# PROVIDED DATA
* * * *
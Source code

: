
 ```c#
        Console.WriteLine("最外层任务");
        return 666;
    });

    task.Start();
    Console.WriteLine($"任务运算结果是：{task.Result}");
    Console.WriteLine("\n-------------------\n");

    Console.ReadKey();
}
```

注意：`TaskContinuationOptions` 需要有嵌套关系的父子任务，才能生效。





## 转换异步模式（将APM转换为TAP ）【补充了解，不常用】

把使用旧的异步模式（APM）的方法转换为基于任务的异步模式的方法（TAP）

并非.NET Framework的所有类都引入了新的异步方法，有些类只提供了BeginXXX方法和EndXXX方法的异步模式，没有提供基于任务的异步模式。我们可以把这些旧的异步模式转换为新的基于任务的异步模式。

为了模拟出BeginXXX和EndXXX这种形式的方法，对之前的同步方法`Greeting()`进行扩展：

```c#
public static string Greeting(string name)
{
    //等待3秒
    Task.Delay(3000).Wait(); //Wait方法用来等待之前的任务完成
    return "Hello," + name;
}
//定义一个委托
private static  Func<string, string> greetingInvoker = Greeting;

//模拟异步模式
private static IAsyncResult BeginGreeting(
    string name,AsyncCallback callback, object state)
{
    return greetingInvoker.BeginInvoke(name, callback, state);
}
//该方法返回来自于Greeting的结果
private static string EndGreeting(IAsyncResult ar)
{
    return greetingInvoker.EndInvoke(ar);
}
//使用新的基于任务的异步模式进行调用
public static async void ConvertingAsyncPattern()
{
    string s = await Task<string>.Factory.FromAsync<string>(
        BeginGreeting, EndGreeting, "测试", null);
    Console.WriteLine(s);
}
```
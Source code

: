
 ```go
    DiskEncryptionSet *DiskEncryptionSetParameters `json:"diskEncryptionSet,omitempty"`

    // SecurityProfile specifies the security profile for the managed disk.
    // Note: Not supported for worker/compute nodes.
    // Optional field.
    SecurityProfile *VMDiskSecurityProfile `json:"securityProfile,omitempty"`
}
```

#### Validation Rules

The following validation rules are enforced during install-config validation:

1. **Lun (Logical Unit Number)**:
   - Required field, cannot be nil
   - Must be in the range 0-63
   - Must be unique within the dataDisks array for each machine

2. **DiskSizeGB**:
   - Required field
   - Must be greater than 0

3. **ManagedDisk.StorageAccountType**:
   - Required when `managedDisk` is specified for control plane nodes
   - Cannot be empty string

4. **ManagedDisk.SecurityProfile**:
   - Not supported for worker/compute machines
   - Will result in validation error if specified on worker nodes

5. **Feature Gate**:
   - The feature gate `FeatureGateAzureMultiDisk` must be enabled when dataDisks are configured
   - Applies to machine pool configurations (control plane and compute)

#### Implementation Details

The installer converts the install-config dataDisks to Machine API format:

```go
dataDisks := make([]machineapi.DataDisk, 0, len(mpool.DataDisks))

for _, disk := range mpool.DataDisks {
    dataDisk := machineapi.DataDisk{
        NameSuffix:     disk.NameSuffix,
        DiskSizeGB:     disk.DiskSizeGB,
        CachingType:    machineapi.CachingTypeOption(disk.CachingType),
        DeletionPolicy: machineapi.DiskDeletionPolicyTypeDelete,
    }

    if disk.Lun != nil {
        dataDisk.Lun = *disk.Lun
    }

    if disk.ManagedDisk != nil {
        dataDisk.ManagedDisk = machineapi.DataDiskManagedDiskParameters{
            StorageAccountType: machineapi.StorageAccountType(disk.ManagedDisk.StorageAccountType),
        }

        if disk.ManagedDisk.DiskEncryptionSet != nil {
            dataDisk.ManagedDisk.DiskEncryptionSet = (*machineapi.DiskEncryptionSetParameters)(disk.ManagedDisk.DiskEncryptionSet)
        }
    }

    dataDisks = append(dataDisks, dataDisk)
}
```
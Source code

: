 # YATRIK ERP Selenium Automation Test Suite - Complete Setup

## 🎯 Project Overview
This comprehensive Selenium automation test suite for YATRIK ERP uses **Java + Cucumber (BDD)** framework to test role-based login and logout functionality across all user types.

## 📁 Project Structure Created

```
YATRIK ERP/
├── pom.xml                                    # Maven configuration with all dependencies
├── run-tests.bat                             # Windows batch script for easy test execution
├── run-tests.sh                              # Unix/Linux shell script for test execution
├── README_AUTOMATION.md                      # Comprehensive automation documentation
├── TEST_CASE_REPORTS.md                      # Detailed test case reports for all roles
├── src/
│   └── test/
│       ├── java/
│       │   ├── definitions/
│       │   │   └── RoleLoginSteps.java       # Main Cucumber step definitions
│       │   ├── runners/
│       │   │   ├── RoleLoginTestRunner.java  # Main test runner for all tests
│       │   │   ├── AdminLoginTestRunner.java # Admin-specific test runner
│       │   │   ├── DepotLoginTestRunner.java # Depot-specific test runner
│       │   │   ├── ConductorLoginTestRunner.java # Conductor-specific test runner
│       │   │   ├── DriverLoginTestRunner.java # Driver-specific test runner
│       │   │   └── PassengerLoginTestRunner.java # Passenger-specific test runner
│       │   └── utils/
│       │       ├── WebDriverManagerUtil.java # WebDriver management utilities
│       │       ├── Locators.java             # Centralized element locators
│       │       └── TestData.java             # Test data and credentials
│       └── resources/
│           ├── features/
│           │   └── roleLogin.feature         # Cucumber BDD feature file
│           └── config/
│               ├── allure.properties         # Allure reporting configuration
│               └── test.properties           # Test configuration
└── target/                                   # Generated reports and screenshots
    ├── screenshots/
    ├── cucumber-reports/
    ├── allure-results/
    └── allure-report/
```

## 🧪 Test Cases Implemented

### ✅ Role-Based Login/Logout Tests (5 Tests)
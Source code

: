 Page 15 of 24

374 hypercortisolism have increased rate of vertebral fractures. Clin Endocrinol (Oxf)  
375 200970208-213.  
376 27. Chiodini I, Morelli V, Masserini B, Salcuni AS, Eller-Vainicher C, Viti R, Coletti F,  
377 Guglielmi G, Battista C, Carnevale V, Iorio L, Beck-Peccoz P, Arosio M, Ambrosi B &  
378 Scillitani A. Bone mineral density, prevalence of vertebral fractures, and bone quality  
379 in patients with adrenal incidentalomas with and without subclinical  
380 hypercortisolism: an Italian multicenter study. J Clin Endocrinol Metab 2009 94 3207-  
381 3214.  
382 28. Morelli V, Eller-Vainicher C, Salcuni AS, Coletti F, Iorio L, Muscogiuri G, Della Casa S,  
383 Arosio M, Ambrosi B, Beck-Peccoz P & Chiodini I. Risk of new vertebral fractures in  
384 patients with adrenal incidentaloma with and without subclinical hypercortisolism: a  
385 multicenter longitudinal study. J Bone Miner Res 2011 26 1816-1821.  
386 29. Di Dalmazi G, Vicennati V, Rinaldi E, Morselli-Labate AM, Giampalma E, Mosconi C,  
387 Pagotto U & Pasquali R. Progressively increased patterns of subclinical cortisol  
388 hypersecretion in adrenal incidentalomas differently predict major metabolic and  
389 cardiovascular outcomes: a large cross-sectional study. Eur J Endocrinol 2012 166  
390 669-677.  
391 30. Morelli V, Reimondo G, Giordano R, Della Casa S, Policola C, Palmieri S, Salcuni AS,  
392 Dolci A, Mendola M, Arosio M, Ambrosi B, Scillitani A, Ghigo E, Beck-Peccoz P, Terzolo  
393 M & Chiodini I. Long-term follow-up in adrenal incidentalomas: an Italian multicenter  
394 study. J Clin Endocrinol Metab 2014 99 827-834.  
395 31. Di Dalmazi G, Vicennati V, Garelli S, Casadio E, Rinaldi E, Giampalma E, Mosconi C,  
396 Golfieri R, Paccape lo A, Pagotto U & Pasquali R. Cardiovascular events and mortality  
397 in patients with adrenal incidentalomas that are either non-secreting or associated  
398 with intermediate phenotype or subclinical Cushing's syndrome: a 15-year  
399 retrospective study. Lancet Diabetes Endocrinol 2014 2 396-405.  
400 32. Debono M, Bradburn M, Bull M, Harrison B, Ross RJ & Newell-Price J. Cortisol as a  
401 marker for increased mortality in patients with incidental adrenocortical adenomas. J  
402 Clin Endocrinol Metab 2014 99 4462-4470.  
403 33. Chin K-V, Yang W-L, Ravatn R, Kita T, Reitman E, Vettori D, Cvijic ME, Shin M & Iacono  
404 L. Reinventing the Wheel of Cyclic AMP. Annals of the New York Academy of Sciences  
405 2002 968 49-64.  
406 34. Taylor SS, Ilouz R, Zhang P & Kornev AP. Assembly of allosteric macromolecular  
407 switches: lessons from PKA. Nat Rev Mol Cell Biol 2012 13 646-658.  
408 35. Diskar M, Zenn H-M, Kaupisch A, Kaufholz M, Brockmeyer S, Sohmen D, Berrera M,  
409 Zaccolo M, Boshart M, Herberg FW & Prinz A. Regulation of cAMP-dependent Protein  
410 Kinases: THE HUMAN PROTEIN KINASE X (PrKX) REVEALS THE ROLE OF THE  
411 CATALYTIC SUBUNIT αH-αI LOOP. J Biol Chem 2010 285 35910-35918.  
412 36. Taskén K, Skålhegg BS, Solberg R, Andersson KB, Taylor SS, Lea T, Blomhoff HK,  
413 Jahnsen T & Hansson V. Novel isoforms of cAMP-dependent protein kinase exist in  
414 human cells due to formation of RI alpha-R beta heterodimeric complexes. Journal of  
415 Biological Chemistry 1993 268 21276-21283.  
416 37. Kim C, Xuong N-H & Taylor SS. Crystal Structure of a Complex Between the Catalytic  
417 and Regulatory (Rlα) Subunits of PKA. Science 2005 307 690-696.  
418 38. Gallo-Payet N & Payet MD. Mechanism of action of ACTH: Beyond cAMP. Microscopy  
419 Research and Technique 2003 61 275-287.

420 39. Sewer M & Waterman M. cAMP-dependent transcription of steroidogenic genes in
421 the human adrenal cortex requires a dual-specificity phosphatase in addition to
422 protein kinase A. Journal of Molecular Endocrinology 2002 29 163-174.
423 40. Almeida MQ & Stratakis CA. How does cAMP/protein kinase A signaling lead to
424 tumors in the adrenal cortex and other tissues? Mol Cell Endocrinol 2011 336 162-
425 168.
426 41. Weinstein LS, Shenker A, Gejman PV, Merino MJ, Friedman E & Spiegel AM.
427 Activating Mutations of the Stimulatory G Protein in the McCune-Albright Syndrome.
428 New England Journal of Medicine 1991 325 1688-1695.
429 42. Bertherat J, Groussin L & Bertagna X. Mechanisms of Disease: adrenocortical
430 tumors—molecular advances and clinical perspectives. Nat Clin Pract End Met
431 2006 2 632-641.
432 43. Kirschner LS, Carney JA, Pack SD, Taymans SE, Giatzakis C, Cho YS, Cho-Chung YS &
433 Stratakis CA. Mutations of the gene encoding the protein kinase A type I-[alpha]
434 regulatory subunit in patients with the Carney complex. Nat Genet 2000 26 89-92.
* * * *
# PROBLEM REQUIREMENTS
Check each line of the data for "when". Copy the lines where it turns up.

# SOLUTION TO THIS EXERCISE
   - Required when `managedDisk` is specified for control plane nodes
   - The feature gate `FeatureGateAzureMultiDisk` must be enabled when dataDisks are configured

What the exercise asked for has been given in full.